=== SUPPLIED MATERIAL ===

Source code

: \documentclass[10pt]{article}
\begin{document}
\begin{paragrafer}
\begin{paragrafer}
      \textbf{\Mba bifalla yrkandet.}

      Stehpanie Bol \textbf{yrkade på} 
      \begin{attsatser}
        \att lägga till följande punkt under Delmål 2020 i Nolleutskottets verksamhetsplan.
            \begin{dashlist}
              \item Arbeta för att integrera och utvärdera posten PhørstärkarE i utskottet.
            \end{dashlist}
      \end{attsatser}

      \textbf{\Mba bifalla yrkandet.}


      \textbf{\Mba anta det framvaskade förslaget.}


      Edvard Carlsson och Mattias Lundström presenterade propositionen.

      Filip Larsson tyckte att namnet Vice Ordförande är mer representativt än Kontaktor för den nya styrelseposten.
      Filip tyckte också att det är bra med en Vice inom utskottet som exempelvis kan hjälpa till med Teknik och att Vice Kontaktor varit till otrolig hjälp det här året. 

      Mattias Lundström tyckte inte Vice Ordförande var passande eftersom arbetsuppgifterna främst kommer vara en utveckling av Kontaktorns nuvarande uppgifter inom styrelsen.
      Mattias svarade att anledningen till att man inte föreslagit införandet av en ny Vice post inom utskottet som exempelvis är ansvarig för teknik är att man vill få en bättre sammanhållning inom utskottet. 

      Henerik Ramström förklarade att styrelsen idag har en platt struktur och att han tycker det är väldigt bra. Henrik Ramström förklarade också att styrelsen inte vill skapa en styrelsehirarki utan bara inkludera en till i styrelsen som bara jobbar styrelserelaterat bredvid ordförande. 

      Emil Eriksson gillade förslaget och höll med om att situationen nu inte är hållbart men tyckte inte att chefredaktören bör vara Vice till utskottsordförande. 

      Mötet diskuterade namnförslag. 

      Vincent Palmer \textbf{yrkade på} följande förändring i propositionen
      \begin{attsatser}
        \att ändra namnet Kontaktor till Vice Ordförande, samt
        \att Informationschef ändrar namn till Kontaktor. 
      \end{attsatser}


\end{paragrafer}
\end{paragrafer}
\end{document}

===

WHAT THE TASK REQUIRES:
What is the number of lines in these entries that hold "Lundström"? Reply with the figure alone.

SOLVED PROBLEM:
2